Enough of my babbling, the ward groups say it better:

Specifically, we have serious concerns about the proposal to install these bike routes without providing for safe bike crossings at Dufferin Street in either case. While we understand that there is pressure to “get the lanes painted” as soon as possible, we believe that it is irresponsible to proceed with installation without addressing the route deficiencies at Dufferin. We have waited five years for these routes to be installed and, after all this time, it seems reasonable to expect that the designs incorporate safe, signalized crossings for cyclists travelling in both directions at Dufferin. Indeed, this issue was highlighted when City staff engaged in a walking tour of the Argyle contra-flow route with Ward 19 and 18 cyclists in March 2013.

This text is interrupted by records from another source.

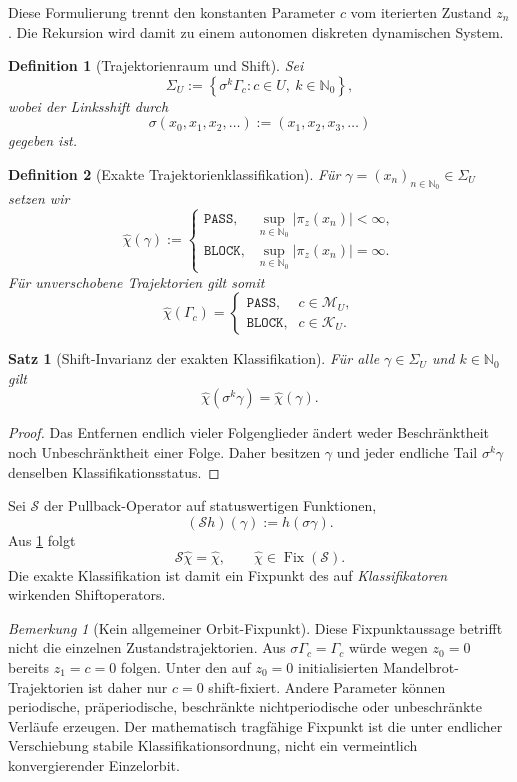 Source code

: \documentclass[11pt,a4paper]{article}
\newtheorem{definition}{Definition}[section]
\newtheorem{satz}{Satz}[section]
\theoremstyle{remark}
\newtheorem{bemerkung}{Bemerkung}[section]
\newcommand{\M}{\mathcal{M}}
\newcommand{\K}{\mathcal{K}}
\newcommand{\N}{\mathbb{N}}
\newcommand{\Fix}{\operatorname{Fix}}
\newcommand{\PASS}{\texttt{PASS}}
\newcommand{\BLOCK}{\texttt{BLOCK}}
\begin{document}
Diese Formulierung trennt den konstanten Parameter \(c\) vom iterierten
Zustand \(z_n\). Die Rekursion wird damit zu einem autonomen diskreten
dynamischen System.

\begin{definition}[Trajektorienraum und Shift]
Sei
\[
  \Sigma_U:=\left\{\sigma^k\Gamma_c:c\in U,\ k\in\N_0\right\},
\]
wobei der Linksshift durch
\[
  \sigma(x_0,x_1,x_2,\ldots):=(x_1,x_2,x_3,\ldots)
\]
gegeben ist.
\end{definition}

\begin{definition}[Exakte Trajektorienklassifikation]
Für \(\gamma=(x_n)_{n\in\N_0}\in\Sigma_U\) setzen wir
\[
  \widehat\chi(\gamma):=
  \begin{cases}
    \PASS,&\sup_{n\in\N_0}|\pi_z(x_n)|<\infty,\\[0.25em]
    \BLOCK,&\sup_{n\in\N_0}|\pi_z(x_n)|=\infty.
  \end{cases}
\]
Für unverschobene Trajektorien gilt somit
\[
  \widehat\chi(\Gamma_c)=
  \begin{cases}
    \PASS,&c\in\M_U,\\
    \BLOCK,&c\in\K_U.
  \end{cases}
\]
\end{definition}

\begin{satz}[Shift-Invarianz der exakten Klassifikation]
\label{satz:shift-invarianz}
Für alle \(\gamma\in\Sigma_U\) und \(k\in\N_0\) gilt
\[
  \widehat\chi(\sigma^k\gamma)=\widehat\chi(\gamma).
\]
\end{satz}

\begin{proof}
Das Entfernen endlich vieler Folgenglieder ändert weder Beschränktheit noch
Unbeschränktheit einer Folge. Daher besitzen \(\gamma\) und jeder endliche
Tail \(\sigma^k\gamma\) denselben Klassifikationsstatus.
\end{proof}

Sei \(\mathcal S\) der Pullback-Operator auf statuswertigen Funktionen,
\[
  (\mathcal S h)(\gamma):=h(\sigma\gamma).
\]
Aus \cref{satz:shift-invarianz} folgt
\[
  \boxed{\mathcal S\widehat\chi=\widehat\chi},
  \qquad
  \widehat\chi\in\Fix(\mathcal S).
\]
Die exakte Klassifikation ist damit ein Fixpunkt des auf
\emph{Klassifikatoren} wirkenden Shiftoperators.

\begin{bemerkung}[Kein allgemeiner Orbit-Fixpunkt]
Diese Fixpunktaussage betrifft nicht die einzelnen Zustandstrajektorien. Aus
\(\sigma\Gamma_c=\Gamma_c\) würde wegen \(z_0=0\) bereits \(z_1=c=0\)
folgen. Unter den auf \(z_0=0\) initialisierten Mandelbrot-Trajektorien ist
daher nur \(c=0\) shift-fixiert. Andere Parameter können periodische,
präperiodische, beschränkte nichtperiodische oder unbeschränkte Verläufe
erzeugen. Der mathematisch tragfähige Fixpunkt ist die unter endlicher
Verschiebung stabile Klassifikationsordnung, nicht ein vermeintlich
konvergierender Einzelorbit.
\end{bemerkung}
\end{document}

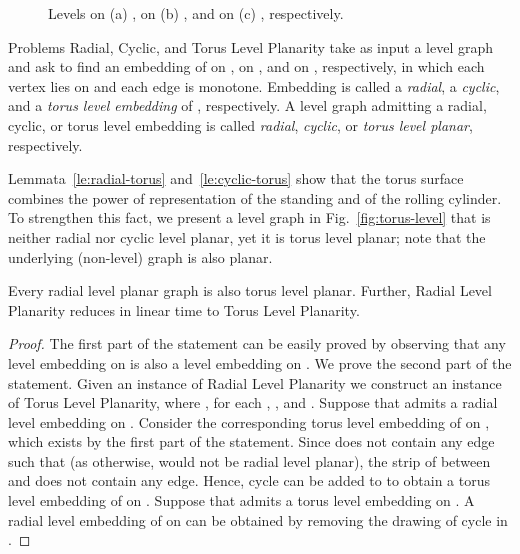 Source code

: \documentclass{llncs}
\begin{document}
 \begin{figure}[tb!]
\centering
{}\hfil
{}\hfil
{}
\caption{Levels on (a) , on (b) , and on (c) , respectively.
} 
\label{fig:levels}
\end{figure}

Problems {\sc Radial}, {\sc Cyclic}, and {\sc Torus Level Planarity} take as input a level graph  and ask to find an embedding  of  on , on , and on , respectively, in which each vertex  lies on  and each edge  is monotone. Embedding  is called a {\em radial}, a {\em cyclic}, and a {\em torus level embedding} of , respectively.
A level graph admitting a radial, cyclic, or torus level embedding is called {\em radial}, {\em cyclic}, or {\em torus level planar}, respectively.

Lemmata~\ref{le:radial-torus} and~\ref{le:cyclic-torus} show that the torus surface combines the power of representation of the standing and of the rolling cylinder. To strengthen this fact, we present a level graph in Fig.~\ref{fig:torus-level} that is neither radial nor cyclic level planar, yet it is torus level planar; note that the underlying (non-level) graph is also planar.

\begin{lemma}\label{le:radial-torus}
Every radial level planar graph is also torus level planar.
Further, {\sc Radial Level Planarity} reduces in linear time to {\sc Torus Level Planarity}.
\end{lemma}

\begin{proof}
The first part of the statement can be easily proved by observing that any level embedding on  is also a level embedding on .
We prove the second part of the statement. 
		Given an instance  of {\sc Radial Level Planarity} we construct an instance  of {\sc Torus Level Planarity}, where , for each , , and . 
Suppose that  admits a radial level embedding  on . Consider the corresponding torus level embedding  of  on , which exists by the first part of the statement. Since  does not contain any edge  such that  (as otherwise,  would not be radial level planar), the strip of  between  and  does not contain any edge. Hence, cycle  can be added to  to obtain a torus level embedding of  on .
		Suppose that  admits a torus level embedding  on .
		A radial level embedding of  on  can be obtained by removing the drawing of cycle  in .
		\end{proof}
\end{document}
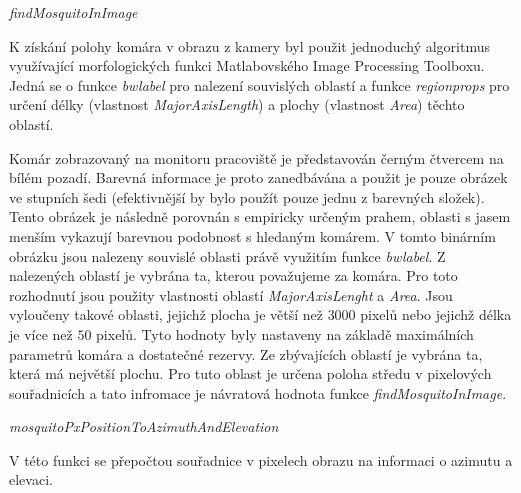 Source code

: \documentclass[a4paper,10pt]{article}
\begin{document}
\vspace{0.5cm}
\textit{findMosquitoInImage}

K získání polohy komára v obrazu z kamery byl použit jednoduchý algoritmus využívající morfologických funkci Matlabovského Image Processing Toolboxu. Jedná se o funkce \textit{bwlabel} pro nalezení souvislých oblastí a funkce \textit{regionprops} pro určení délky (vlastnost \textit{MajorAxisLength}) a plochy (vlastnost \textit{Area}) těchto oblastí.

Komár zobrazovaný na monitoru pracoviště je představován černým čtvercem na bílém pozadí. Barevná informace je proto zanedbávána a použit je pouze obrázek ve stupních šedi (efektivnější by bylo použít pouze jednu z barevných složek). Tento obrázek je následně porovnán s empiricky určeným prahem, oblasti s jasem menším vykazují barevnou podobnost s hledaným komárem. V tomto binárním obrázku jsou nalezeny souvislé oblasti právě využitím funkce \textit{bwlabel}. Z nalezených oblastí je vybrána ta, kterou považujeme za komára. Pro toto rozhodnutí jsou použity vlastnosti oblastí \textit{MajorAxisLenght} a \textit{Area}. Jsou vyloučeny takové oblasti, jejichž plocha je větší než $3000$ pixelů nebo jejichž délka je více než $50$ pixelů. Tyto hodnoty byly nastaveny na základě maximálních parametrů komára a dostatečné rezervy. Ze zbývajících oblastí je vybrána ta, která má největší plochu. Pro tuto oblast je určena poloha středu v pixelových souřadnicích a tato infromace je návratová hodnota funkce \textit{findMosquitoInImage}.


\vspace{0.5cm}
\textit{mosquitoPxPositionToAzimuthAndElevation}

V této funkci se přepočtou souřadnice v pixelech obrazu na informaci o azimutu a elevaci.
\end{document}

Allow us to put these two routes in the context of what cyclists have actually sought by way of safe cycling routes in Toronto’s west end. Recall that these side-street routes were approved as “quick wins” to be installed after a 2008 public consultation that clearly demonstrated a preference for bike infrastructure on uninterrupted streets with signalized intersections, such as Dundas and Queen.

Florence to Argyle

Always looks easy when looking from above. Lindsey to Dewson

Where Florence meets Dufferin there is a pedestrian-activated crosswalk and a school on the east side with a path going through the school grounds. At Lindsey there is nothing. I expect that many people crossing at Florence will bike through the crosswalk—after activating the light—and then either bike down the sidewalk or through the school grounds. While not ideal, it's workable and we can fully blame the City for forcing this situation. And by City I don't mean to pick just on cycling planners, but the forces that be in Transportation Services that hold back more appropriate cycling infrastructure in favour of their golden calf, automobile throughput.

All hail the Holy Car.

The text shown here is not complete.